→ What to work on:
Filter the listing below down to the lines holding the word "valeur", and copy those lines.
◆ ◆ ◆ ◆ ◆
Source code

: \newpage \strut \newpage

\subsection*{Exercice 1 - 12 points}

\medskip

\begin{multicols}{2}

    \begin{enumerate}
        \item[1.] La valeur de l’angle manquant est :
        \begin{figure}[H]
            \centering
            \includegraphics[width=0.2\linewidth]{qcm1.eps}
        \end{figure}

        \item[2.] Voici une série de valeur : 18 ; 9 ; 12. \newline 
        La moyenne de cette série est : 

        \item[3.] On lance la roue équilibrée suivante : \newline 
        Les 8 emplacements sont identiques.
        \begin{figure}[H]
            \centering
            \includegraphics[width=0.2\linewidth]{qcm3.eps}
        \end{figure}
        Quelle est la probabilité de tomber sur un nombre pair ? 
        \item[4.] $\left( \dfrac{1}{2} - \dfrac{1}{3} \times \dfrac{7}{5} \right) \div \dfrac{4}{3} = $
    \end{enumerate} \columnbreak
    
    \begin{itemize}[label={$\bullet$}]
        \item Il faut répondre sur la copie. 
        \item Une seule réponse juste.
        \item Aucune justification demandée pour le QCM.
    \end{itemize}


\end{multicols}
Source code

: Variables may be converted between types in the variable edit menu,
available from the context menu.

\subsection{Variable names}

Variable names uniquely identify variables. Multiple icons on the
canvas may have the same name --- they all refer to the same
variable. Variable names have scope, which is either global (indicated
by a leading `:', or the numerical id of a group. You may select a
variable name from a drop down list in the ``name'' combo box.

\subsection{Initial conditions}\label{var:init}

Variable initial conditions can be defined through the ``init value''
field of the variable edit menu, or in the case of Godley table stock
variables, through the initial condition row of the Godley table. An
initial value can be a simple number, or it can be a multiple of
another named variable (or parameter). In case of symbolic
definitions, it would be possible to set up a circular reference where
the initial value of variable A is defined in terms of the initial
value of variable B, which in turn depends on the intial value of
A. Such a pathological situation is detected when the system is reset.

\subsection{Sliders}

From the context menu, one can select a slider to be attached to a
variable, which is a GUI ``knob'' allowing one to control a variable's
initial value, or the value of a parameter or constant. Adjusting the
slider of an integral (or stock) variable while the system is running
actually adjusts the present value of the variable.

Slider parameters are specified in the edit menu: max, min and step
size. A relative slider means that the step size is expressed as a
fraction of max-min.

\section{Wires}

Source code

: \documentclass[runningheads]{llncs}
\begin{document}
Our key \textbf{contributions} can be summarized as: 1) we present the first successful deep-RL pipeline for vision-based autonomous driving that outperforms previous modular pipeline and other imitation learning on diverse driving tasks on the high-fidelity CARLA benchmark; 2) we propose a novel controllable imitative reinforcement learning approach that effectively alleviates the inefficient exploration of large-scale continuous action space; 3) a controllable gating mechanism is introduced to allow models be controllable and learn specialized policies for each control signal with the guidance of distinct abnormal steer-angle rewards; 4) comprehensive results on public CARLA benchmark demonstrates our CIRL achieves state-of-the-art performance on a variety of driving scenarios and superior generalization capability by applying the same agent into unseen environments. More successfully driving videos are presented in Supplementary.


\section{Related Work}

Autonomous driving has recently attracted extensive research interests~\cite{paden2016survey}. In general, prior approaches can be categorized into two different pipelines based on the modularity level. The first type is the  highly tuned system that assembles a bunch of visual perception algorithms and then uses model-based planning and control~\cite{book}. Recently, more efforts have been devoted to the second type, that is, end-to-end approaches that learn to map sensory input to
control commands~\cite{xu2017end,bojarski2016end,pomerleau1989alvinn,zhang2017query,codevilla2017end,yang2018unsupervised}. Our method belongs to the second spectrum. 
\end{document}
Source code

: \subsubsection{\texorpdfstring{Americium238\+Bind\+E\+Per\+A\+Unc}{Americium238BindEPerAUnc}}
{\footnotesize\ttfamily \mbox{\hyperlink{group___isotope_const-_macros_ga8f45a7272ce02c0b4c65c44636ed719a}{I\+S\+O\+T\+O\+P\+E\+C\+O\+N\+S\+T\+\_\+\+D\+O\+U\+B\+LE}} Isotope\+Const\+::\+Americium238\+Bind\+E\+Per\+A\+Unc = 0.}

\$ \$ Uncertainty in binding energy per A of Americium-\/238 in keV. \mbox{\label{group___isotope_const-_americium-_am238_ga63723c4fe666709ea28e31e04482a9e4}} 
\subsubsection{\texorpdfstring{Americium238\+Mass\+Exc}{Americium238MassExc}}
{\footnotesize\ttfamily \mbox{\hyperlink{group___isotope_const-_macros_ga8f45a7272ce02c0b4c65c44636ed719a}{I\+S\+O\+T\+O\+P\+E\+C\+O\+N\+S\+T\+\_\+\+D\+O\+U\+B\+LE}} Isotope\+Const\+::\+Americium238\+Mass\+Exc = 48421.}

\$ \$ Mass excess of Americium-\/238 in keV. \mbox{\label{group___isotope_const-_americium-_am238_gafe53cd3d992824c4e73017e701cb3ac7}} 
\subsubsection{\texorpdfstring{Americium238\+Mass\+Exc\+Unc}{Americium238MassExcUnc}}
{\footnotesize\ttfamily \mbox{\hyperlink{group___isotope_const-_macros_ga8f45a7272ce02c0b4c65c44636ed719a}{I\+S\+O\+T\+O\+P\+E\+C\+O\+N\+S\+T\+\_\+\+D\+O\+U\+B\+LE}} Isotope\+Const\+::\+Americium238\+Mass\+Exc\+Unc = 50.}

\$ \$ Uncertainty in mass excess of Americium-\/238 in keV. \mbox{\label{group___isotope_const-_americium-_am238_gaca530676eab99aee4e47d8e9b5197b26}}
◆ ◆ ◆ ◆ ◆
→ Answer below:
        \item[1.] La valeur de l’angle manquant est :
        \item[2.] Voici une série de valeur : 18 ; 9 ; 12. \newline 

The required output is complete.